- Director Herbert Mason (right) on set with the actors
- Directed by: Herbert Mason
- Written by: Brock Williams John Dighton
- Produced by: A.M.Salomon
- Starring: Edward Chapman Felix Aylmer Jane Baxter Oliver Wakefield Austin Trevor
- Cinematography: Basil Emmott
- Music by: Bretton Byrd
- Production company: Warner Bros
- Distributed by: Warner Bros
- Release date: 7 September 1940 (United Kingdom);
- Running time: 69 minutes
- Country: United Kingdom
- Language: English
- Budget: £17,602
- Box office: £14,188

= The Briggs Family =

1940 British film by Herbert Mason

The Briggs Family is a 1940 British second feature ('B') drama film directed by Herbert Mason and starring Edward Chapman, Felix Aylmer, Jane Baxter, Oliver Wakefield and Austin Trevor. It was written by Brock Williams and John Dighton.

== Plot ==
During the Second World War, a special constable and former solicitor is called upon to defend his son who is accused of the theft of a car.

==Cast==
- Edward Chapman as Charley Briggs
- Jane Baxter as Sylvia Briggs
- Oliver Wakefield as Ronnie Perch
- Austin Trevor as John Smith
- Mary Clare as Mrs Briggs
- Peter Croft as Bob Briggs
- Glynis Johns as Shelia Briggs
- Lesley Brook as Alice
- Felix Aylmer as Mr Sand
- Jack Melford as Jerry Tulse
- George Carney as George Downing
- Muriel George as Mrs Brokenshaw
- Aubrey Mallalieu as Milward
- Esma Cannon as Myrtle
- Joss Ambler as prosecutor
- Kitty de Legh as Mary Grayson
- Ian Fleming as Air Vice Marshal
- Vincent Holman as Inspector
- Hamilton Keene as Detective Sergeant Harper
- Pat McGrath as Herbert Lane
- Wilfrid Hyde-White as man with moustache at party (uncredited)

==Sequels==

Due to the criticism of the characters not being true to life plans to make further sequels and a series of 'Briggs' films were dropped.

== Reception ==
The Monthly Film Bulletin wrote: "The film is not successful in making one interested in the Briggs family. Bob and his set behave so incredibly that the climax of the trial loses its effect. Edward Chapman makes a real personality of Mr. Briggs but the rest are stock types and not individuals."

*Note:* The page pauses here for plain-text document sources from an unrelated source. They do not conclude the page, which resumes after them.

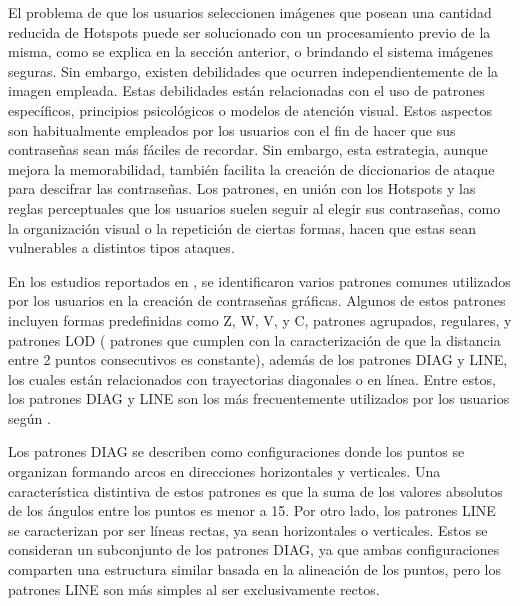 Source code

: \documentclass[12pt]{report}
\begin{document}
El problema de que los usuarios seleccionen imágenes que posean una cantidad reducida de Hotspots puede ser solucionado con un procesamiento previo de la misma, como se explica en la sección anterior, o brindando el sistema imágenes seguras. Sin embargo, existen debilidades que ocurren independientemente de la imagen empleada. Estas debilidades están relacionadas con el uso de patrones específicos, principios psicológicos o modelos de atención visual. Estos aspectos son habitualmente empleados por los usuarios con el fin de hacer que sus contraseñas sean más fáciles de recordar. Sin embargo, esta estrategia, aunque mejora la memorabilidad, también facilita la creación de diccionarios de ataque para descifrar las contraseñas. Los patrones, en unión con los Hotspots y las reglas perceptuales que los usuarios suelen seguir al elegir sus contraseñas, como la organización visual o la repetición de ciertas formas, hacen que estas sean vulnerables a distintos tipos  ataques.



En los estudios reportados en \cite{5,20,21,22,23,24,25}, se identificaron varios patrones comunes utilizados por los usuarios en la creación de contraseñas gráficas. Algunos de estos patrones incluyen formas predefinidas como Z, W, V, y C, patrones agrupados, regulares, y patrones LOD ( patrones que cumplen con la caracterización de que la distancia entre 2 puntos consecutivos es constante), además de los patrones DIAG y LINE, los cuales están relacionados con trayectorias diagonales o en línea. Entre estos, los patrones DIAG y LINE son los más frecuentemente utilizados por los usuarios según \cite{5}.

Los patrones DIAG se describen como configuraciones donde los puntos se organizan formando arcos en direcciones horizontales y verticales. Una característica distintiva de estos patrones es que la suma de los valores absolutos de los ángulos entre los puntos es menor a 15\degree. Por otro lado, los patrones LINE se caracterizan por ser líneas rectas, ya sean horizontales o verticales. Estos se consideran un subconjunto de los patrones DIAG, ya que ambas configuraciones comparten una estructura similar basada en la alineación de los puntos, pero los patrones LINE son más simples al ser exclusivamente rectos.
\end{document}
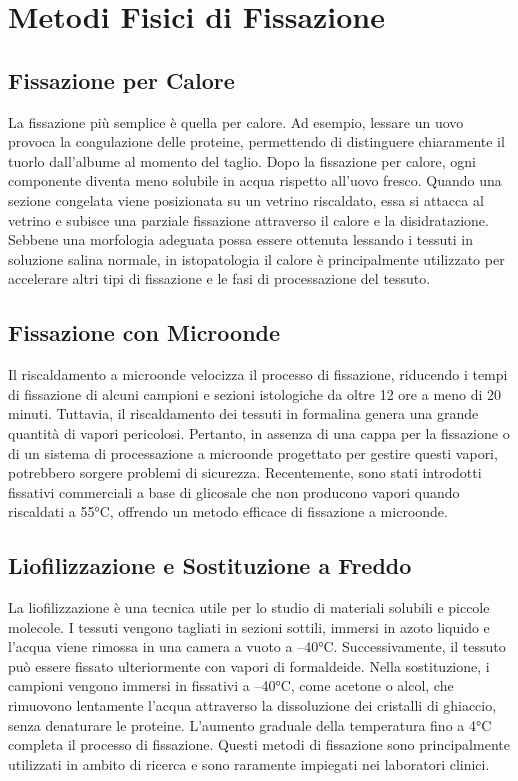 \section{Metodi Fisici di Fissazione}
\subsection{Fissazione per Calore}
La fissazione più semplice è quella per calore. Ad esempio, lessare un uovo provoca la coagulazione delle proteine, permettendo di distinguere chiaramente il tuorlo dall'albume al momento del taglio. Dopo la fissazione per calore, ogni componente diventa meno solubile in acqua rispetto all'uovo fresco. Quando una sezione congelata viene posizionata su un vetrino riscaldato, essa si attacca al vetrino e subisce una parziale fissazione attraverso il calore e la disidratazione. Sebbene una morfologia adeguata possa essere ottenuta lessando i tessuti in soluzione salina normale, in istopatologia il calore è principalmente utilizzato per accelerare altri tipi di fissazione e le fasi di processazione del tessuto.

\subsection{Fissazione con Microonde}
Il riscaldamento a microonde velocizza il processo di fissazione, riducendo i tempi di fissazione di alcuni campioni e sezioni istologiche da oltre 12 ore a meno di 20 minuti. Tuttavia, il riscaldamento dei tessuti in formalina genera una grande quantità di vapori pericolosi. Pertanto, in assenza di una cappa per la fissazione o di un sistema di processazione a microonde progettato per gestire questi vapori, potrebbero sorgere problemi di sicurezza. Recentemente, sono stati introdotti fissativi commerciali a base di glicosale che non producono vapori quando riscaldati a 55°C, offrendo un metodo efficace di fissazione a microonde.

\subsection{Liofilizzazione e Sostituzione a Freddo}
La liofilizzazione è una tecnica utile per lo studio di materiali solubili e piccole molecole. I tessuti vengono tagliati in sezioni sottili, immersi in azoto liquido e l'acqua viene rimossa in una camera a vuoto a --40°C. Successivamente, il tessuto può essere fissato ulteriormente con vapori di formaldeide. Nella sostituzione, i campioni vengono immersi in fissativi a --40°C, come acetone o alcol, che rimuovono lentamente l'acqua attraverso la dissoluzione dei cristalli di ghiaccio, senza denaturare le proteine. L'aumento graduale della temperatura fino a 4°C completa il processo di fissazione. Questi metodi di fissazione sono principalmente utilizzati in ambito di ricerca e sono raramente impiegati nei laboratori clinici.


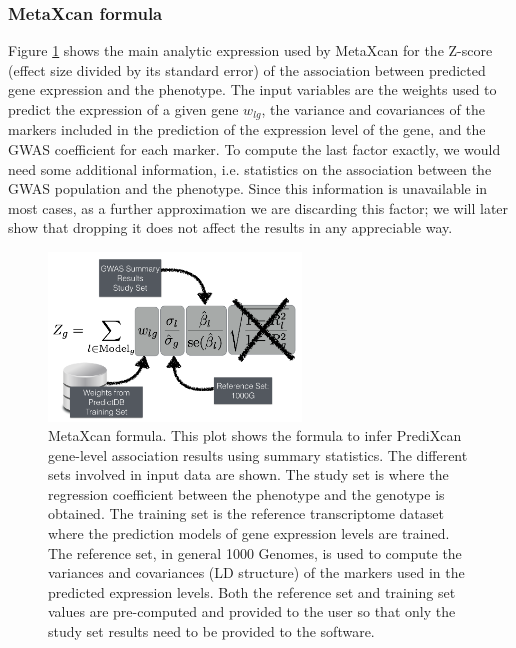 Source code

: \documentclass[10pt]{article}
\begin{document}
\subsubsection*{MetaXcan formula}

Figure \ref{fig:metaxcan-formula} shows the main analytic expression used by MetaXcan for the Z-score (effect size divided by its standard error) of the association between predicted gene expression and the phenotype. The input variables are the weights used to predict the expression of a given gene $w_{lg}$, the variance and covariances of the markers included in the prediction of the expression level of the gene, and the GWAS coefficient for each marker. To compute the last factor exactly, we would need some additional information, i.e. statistics on the association between the GWAS population and the phenotype. Since this information is unavailable in most cases, as a further approximation we are discarding this factor; we will later show that dropping it does not affect the results in any appreciable way.


\begin{figure}
\begin{center}
\includegraphics[width=0.6\textwidth]{plots/Fig2-MetaXcan-Formula.png}
\caption{MetaXcan formula. This plot shows the formula to infer PrediXcan gene-level association results using summary statistics. The different sets involved in input data are shown. The study set is where the regression coefficient between the phenotype and the genotype is obtained. The training set is the reference transcriptome dataset where the prediction models of gene expression levels are trained. The reference set, in general 1000 Genomes, is used to compute the variances and covariances (LD structure) of the markers used in the predicted expression levels. Both the reference set and training set values are pre-computed and provided to the user so that only the study set results need to be provided to the software.} %
\label{fig:metaxcan-formula}
\end{center}
\end{figure}
\end{document}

Kine Weekly wrote: "The first half is fairly entertaining, but of no vital account. Full drama is awakened, of course, when Mr. Briggs has to apprehend his son. From thence on the picture comes into its own, and it holds the emotions in a firm grip until it culminates in the shrewdly presented and handled court scene. Belated as this is, the film is, on the whole, good comedy melodrama."